Top of Listed entries

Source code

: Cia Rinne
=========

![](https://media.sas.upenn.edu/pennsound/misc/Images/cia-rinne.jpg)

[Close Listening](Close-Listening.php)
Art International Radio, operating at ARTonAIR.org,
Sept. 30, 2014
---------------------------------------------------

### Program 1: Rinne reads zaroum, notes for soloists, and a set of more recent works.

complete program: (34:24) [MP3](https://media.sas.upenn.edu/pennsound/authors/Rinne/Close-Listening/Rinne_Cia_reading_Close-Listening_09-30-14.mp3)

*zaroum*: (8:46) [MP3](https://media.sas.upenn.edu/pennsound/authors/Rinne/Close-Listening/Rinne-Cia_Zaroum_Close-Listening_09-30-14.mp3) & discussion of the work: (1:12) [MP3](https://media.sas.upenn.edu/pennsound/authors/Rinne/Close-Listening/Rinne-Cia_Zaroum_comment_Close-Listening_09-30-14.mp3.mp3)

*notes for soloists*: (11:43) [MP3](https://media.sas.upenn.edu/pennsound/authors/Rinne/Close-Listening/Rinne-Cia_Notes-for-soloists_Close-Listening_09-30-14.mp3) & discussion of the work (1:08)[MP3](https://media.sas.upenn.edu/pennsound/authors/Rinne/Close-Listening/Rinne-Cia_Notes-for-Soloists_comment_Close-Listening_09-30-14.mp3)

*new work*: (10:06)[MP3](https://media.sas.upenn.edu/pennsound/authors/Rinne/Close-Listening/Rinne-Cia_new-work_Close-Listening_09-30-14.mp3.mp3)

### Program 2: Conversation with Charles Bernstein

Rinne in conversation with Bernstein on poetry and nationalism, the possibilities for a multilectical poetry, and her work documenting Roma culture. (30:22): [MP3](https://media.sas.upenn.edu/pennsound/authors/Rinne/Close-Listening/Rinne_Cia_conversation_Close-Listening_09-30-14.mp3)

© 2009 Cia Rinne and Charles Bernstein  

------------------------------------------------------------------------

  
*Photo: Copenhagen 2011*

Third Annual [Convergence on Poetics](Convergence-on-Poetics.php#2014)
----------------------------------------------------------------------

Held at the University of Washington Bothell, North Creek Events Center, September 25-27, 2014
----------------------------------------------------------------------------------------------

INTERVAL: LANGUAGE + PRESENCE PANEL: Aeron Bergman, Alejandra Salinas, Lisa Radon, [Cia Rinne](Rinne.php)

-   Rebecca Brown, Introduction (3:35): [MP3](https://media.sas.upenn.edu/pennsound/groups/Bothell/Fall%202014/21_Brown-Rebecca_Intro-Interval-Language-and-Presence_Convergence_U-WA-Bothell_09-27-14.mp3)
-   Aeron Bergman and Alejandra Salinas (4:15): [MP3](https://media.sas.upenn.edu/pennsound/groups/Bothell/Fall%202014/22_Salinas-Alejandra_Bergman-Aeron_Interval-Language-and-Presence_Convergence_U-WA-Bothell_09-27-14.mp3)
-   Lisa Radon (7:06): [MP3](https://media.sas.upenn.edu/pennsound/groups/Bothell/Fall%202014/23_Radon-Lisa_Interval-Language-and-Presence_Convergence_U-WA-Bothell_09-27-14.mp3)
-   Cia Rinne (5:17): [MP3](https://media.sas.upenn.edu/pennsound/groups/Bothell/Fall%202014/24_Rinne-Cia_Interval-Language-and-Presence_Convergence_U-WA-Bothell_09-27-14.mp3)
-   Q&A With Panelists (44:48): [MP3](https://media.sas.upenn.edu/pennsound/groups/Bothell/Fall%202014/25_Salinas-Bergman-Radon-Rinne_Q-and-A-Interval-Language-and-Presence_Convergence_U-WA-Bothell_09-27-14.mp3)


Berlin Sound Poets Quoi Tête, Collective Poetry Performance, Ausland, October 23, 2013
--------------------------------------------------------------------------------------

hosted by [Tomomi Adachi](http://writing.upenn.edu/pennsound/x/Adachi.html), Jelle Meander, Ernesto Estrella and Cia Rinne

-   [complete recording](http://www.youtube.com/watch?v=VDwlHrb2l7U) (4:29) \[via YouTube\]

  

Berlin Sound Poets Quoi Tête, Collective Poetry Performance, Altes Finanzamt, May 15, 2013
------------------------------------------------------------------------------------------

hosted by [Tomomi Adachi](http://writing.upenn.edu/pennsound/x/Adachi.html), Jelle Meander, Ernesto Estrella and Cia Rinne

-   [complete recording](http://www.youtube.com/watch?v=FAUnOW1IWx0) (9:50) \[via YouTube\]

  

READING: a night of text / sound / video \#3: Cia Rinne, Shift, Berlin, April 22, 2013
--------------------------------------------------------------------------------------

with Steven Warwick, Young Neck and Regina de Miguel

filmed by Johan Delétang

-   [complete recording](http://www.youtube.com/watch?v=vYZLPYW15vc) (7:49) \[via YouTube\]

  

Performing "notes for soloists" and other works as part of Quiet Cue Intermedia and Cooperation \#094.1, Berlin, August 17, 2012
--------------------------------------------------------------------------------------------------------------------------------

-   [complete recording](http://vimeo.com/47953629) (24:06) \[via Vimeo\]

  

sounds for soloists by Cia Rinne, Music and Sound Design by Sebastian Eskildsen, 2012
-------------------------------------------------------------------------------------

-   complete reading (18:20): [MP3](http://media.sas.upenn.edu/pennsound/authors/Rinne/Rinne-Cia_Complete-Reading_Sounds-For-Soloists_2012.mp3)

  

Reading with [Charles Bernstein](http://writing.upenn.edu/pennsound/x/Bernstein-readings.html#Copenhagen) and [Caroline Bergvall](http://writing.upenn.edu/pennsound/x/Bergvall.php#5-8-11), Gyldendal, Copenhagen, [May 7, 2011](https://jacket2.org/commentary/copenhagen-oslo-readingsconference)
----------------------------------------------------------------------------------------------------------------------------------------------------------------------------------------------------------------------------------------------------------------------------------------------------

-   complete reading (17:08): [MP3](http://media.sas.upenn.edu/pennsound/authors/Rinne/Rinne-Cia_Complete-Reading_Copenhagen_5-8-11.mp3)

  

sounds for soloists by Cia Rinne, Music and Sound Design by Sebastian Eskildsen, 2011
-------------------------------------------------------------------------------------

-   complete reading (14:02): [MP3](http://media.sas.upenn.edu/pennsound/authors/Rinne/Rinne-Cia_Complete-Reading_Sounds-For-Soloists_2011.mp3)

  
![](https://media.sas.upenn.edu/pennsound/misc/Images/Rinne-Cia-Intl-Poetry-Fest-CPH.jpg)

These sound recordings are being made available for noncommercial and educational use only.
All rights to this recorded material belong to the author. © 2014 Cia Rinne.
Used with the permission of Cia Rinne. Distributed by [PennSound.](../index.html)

Bottom of Listed entries
Top of Listed entries

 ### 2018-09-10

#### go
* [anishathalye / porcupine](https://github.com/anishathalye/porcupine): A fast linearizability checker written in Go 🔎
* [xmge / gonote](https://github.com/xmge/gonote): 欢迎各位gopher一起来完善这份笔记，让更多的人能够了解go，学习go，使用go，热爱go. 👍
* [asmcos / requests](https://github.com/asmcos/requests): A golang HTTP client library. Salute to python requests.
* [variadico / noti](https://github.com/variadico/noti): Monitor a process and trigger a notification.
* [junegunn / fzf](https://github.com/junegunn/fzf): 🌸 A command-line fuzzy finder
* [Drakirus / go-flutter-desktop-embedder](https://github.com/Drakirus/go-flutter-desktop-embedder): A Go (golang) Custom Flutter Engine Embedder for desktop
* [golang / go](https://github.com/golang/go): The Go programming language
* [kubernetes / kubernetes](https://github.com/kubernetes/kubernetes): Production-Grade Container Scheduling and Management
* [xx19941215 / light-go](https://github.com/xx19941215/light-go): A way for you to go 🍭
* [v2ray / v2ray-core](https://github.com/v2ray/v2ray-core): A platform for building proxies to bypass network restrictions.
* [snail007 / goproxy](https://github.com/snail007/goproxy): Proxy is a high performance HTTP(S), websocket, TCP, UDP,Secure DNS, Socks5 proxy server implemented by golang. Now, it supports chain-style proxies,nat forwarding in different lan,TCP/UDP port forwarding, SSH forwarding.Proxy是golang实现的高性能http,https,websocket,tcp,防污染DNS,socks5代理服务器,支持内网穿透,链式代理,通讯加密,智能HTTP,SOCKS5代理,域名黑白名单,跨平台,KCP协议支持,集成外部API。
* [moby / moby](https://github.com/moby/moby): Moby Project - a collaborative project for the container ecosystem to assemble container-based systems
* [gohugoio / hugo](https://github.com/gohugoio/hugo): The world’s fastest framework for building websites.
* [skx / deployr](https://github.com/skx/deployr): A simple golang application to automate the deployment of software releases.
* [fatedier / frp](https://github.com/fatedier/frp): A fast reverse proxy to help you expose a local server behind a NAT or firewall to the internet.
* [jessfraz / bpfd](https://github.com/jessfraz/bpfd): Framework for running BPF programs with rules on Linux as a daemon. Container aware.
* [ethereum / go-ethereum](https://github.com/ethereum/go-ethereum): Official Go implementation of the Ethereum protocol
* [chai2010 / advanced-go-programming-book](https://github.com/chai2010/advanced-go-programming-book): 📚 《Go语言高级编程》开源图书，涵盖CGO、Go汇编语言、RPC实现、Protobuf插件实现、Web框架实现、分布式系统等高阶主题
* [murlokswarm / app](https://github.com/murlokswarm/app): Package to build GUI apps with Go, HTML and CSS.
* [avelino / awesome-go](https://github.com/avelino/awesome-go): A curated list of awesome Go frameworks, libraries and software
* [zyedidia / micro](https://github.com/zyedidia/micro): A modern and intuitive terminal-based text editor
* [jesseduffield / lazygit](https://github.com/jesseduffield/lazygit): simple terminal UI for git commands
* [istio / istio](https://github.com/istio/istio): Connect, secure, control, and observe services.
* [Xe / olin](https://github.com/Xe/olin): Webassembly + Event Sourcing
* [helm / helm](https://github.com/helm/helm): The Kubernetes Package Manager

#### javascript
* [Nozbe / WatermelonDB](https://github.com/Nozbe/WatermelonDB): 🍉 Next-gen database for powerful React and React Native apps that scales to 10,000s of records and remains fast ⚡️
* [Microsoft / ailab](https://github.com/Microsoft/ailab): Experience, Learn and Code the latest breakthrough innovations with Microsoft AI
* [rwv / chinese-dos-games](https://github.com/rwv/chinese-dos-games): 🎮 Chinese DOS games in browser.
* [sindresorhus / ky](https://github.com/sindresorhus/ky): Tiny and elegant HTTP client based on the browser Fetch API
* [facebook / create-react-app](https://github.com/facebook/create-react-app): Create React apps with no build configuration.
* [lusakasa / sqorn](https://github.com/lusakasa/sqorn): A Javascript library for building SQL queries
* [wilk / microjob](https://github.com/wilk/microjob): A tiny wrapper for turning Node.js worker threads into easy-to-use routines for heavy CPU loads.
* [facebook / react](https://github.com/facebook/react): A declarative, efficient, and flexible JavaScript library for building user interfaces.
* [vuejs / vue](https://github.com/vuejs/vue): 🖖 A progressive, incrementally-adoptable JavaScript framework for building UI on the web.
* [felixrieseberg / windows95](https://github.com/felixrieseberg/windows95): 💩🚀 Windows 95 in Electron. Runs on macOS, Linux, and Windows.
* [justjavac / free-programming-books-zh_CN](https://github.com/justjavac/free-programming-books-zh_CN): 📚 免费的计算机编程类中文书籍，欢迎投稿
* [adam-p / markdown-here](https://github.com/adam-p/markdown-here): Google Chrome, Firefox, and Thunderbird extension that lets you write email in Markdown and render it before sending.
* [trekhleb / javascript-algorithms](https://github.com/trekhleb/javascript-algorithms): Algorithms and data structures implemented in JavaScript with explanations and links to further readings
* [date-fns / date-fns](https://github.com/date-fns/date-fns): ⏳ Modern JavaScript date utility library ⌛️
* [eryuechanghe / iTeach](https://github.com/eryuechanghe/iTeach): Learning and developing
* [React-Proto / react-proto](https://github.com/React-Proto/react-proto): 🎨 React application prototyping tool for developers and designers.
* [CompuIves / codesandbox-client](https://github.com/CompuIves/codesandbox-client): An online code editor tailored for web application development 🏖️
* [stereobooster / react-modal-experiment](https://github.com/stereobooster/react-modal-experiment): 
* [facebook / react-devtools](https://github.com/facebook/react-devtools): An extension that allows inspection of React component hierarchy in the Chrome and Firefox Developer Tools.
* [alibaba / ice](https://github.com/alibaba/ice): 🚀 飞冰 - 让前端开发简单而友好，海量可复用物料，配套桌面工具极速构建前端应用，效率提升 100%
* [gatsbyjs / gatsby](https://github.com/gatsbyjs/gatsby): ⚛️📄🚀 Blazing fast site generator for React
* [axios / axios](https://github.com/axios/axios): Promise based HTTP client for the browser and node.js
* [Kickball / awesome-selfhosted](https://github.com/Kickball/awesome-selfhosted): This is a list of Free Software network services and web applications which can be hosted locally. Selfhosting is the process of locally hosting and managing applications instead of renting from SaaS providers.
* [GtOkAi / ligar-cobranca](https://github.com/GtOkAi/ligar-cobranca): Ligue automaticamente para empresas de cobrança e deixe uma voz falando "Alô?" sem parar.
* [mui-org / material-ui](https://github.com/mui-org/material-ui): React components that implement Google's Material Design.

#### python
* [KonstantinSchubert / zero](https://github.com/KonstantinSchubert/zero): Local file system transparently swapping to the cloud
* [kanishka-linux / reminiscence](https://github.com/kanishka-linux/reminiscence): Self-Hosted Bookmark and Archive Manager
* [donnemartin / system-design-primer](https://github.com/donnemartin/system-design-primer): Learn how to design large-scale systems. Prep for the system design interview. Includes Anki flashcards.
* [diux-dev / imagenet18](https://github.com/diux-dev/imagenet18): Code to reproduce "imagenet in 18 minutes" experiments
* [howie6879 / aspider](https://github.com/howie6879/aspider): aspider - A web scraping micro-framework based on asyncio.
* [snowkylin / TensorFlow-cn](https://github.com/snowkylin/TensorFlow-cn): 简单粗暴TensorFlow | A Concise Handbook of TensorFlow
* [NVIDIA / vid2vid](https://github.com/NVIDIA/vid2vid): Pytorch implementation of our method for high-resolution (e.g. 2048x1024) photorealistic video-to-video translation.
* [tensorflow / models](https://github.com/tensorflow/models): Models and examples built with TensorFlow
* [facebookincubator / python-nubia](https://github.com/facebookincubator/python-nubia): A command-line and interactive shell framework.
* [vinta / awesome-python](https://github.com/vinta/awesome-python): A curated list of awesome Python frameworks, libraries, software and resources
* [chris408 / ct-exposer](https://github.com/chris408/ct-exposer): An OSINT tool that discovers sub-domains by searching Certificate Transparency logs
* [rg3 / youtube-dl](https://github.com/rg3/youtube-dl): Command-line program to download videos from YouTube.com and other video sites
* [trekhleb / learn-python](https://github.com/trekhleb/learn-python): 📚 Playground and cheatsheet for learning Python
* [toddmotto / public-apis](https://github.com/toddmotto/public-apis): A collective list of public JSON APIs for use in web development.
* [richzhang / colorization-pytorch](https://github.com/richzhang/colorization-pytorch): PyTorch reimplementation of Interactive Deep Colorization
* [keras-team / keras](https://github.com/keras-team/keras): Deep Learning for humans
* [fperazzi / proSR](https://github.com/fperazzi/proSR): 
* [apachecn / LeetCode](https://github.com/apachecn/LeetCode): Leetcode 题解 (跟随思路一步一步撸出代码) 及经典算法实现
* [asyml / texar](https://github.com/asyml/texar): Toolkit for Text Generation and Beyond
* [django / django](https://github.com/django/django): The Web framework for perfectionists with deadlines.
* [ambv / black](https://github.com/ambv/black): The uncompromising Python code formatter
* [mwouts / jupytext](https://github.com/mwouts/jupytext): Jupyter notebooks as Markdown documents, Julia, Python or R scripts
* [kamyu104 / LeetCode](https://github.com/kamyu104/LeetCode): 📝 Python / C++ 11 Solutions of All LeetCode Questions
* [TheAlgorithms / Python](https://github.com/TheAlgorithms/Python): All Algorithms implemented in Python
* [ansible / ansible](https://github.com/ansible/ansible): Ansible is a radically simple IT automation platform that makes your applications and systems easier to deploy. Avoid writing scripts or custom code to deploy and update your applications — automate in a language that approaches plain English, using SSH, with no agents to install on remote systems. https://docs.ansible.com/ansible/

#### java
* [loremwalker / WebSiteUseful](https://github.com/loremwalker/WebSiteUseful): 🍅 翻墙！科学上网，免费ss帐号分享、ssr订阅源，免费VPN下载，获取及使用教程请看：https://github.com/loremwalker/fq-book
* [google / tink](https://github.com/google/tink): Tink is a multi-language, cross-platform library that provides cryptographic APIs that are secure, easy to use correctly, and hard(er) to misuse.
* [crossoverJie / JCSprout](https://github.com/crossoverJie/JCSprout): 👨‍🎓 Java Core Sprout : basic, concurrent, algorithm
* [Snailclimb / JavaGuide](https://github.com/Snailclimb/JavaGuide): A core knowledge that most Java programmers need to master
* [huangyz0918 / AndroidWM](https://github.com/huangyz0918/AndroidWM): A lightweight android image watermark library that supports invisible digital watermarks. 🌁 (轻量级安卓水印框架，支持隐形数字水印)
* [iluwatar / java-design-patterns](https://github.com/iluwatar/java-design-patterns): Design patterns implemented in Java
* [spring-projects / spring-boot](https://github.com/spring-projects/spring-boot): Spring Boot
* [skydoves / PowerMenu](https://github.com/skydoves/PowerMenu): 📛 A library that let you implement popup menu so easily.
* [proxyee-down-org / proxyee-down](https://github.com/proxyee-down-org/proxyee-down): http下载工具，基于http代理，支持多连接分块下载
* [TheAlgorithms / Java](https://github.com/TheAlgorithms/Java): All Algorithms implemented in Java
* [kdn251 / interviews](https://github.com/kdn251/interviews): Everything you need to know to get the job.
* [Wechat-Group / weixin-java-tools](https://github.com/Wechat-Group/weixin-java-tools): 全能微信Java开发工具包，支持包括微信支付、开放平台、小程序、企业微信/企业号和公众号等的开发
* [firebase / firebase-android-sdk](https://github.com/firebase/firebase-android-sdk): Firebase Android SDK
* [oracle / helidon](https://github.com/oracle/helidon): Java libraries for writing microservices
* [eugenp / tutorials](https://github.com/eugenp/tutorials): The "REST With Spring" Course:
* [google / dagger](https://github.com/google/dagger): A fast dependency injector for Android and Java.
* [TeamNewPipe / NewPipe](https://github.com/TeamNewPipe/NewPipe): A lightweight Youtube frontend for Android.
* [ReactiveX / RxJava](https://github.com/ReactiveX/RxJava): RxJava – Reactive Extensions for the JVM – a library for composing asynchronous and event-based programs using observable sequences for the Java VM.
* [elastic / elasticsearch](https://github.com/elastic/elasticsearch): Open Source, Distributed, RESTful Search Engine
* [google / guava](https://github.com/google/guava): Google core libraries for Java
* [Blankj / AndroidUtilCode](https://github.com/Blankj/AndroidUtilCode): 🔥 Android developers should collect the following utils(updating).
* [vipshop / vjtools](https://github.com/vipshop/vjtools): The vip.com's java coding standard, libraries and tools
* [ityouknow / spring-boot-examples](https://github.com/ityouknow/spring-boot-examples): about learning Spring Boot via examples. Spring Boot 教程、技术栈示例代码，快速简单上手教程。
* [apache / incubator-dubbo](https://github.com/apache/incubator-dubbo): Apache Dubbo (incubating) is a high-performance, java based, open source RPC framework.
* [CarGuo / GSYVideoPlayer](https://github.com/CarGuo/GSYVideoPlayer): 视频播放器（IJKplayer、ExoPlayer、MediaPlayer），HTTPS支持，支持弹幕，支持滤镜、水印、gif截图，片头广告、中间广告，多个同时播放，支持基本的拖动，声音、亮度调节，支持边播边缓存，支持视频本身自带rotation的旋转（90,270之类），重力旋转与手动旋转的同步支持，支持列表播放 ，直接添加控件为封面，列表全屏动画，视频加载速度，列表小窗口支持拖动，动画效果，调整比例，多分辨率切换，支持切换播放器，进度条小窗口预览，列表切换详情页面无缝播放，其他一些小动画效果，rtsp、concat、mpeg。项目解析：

Bottom of Listed entries
Top of Listed entries

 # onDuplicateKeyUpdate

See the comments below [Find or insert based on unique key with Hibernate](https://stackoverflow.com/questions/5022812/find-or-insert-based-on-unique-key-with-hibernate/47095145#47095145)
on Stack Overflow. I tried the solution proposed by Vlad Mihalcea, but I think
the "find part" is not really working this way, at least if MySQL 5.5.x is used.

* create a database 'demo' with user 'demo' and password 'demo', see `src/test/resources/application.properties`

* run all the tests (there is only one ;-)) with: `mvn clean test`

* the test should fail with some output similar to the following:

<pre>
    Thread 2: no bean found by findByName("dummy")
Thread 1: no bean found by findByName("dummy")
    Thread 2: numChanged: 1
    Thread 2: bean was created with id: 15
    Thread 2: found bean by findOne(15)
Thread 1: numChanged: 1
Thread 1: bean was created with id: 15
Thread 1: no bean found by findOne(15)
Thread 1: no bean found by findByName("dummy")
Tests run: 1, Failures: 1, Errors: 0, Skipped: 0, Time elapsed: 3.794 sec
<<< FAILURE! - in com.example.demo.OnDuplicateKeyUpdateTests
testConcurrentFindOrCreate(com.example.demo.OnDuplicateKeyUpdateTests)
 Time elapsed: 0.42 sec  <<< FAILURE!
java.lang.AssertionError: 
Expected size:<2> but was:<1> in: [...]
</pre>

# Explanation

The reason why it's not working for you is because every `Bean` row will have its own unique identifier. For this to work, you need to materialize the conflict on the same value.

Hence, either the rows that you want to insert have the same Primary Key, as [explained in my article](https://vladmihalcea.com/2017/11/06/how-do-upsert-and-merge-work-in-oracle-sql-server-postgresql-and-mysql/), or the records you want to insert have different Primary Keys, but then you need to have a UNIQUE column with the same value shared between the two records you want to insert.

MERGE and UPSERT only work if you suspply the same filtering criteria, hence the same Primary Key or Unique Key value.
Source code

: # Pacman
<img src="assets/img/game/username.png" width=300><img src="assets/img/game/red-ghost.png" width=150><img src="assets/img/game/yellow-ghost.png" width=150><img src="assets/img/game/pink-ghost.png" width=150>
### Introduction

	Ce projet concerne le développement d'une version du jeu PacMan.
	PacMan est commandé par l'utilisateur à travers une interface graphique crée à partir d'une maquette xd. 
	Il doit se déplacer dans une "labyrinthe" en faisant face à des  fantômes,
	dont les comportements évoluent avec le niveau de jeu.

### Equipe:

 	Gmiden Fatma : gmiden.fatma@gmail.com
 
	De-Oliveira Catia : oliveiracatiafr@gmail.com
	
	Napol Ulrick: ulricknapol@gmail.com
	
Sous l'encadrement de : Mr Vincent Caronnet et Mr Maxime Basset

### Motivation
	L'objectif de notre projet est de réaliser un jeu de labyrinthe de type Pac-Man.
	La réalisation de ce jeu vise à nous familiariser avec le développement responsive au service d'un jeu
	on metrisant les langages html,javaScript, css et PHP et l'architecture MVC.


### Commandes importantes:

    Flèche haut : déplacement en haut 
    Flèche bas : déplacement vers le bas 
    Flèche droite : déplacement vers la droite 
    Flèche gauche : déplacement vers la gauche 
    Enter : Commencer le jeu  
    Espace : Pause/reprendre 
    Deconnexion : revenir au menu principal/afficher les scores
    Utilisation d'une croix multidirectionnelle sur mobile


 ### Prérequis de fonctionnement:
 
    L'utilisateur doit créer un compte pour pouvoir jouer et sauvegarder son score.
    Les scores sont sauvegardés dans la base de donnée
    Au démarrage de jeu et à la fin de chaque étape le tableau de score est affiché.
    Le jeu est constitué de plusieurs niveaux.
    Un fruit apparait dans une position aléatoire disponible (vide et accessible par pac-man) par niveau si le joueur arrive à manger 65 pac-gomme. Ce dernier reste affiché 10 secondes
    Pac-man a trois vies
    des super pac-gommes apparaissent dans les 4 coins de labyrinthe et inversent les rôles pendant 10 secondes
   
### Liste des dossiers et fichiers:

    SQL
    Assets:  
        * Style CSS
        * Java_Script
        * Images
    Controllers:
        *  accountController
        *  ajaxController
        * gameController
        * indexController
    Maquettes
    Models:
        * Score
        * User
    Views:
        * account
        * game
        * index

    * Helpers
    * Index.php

Bottom of Listed entries

What you should do:
Reproduce exactly, and with no other material, the lines between those holding "for soloists*: (11:43)" and "Held at the", inclusive.

Answer space:
*notes for soloists*: (11:43) [MP3](https://media.sas.upenn.edu/pennsound/authors/Rinne/Close-Listening/Rinne-Cia_Notes-for-soloists_Close-Listening_09-30-14.mp3) & discussion of the work (1:08)[MP3](https://media.sas.upenn.edu/pennsound/authors/Rinne/Close-Listening/Rinne-Cia_Notes-for-Soloists_comment_Close-Listening_09-30-14.mp3)

*new work*: (10:06)[MP3](https://media.sas.upenn.edu/pennsound/authors/Rinne/Close-Listening/Rinne-Cia_new-work_Close-Listening_09-30-14.mp3.mp3)

### Program 2: Conversation with Charles Bernstein

Rinne in conversation with Bernstein on poetry and nationalism, the possibilities for a multilectical poetry, and her work documenting Roma culture. (30:22): [MP3](https://media.sas.upenn.edu/pennsound/authors/Rinne/Close-Listening/Rinne_Cia_conversation_Close-Listening_09-30-14.mp3)

© 2009 Cia Rinne and Charles Bernstein  

------------------------------------------------------------------------

  
*Photo: Copenhagen 2011*

Third Annual [Convergence on Poetics](Convergence-on-Poetics.php#2014)
----------------------------------------------------------------------

Held at the University of Washington Bothell, North Creek Events Center, September 25-27, 2014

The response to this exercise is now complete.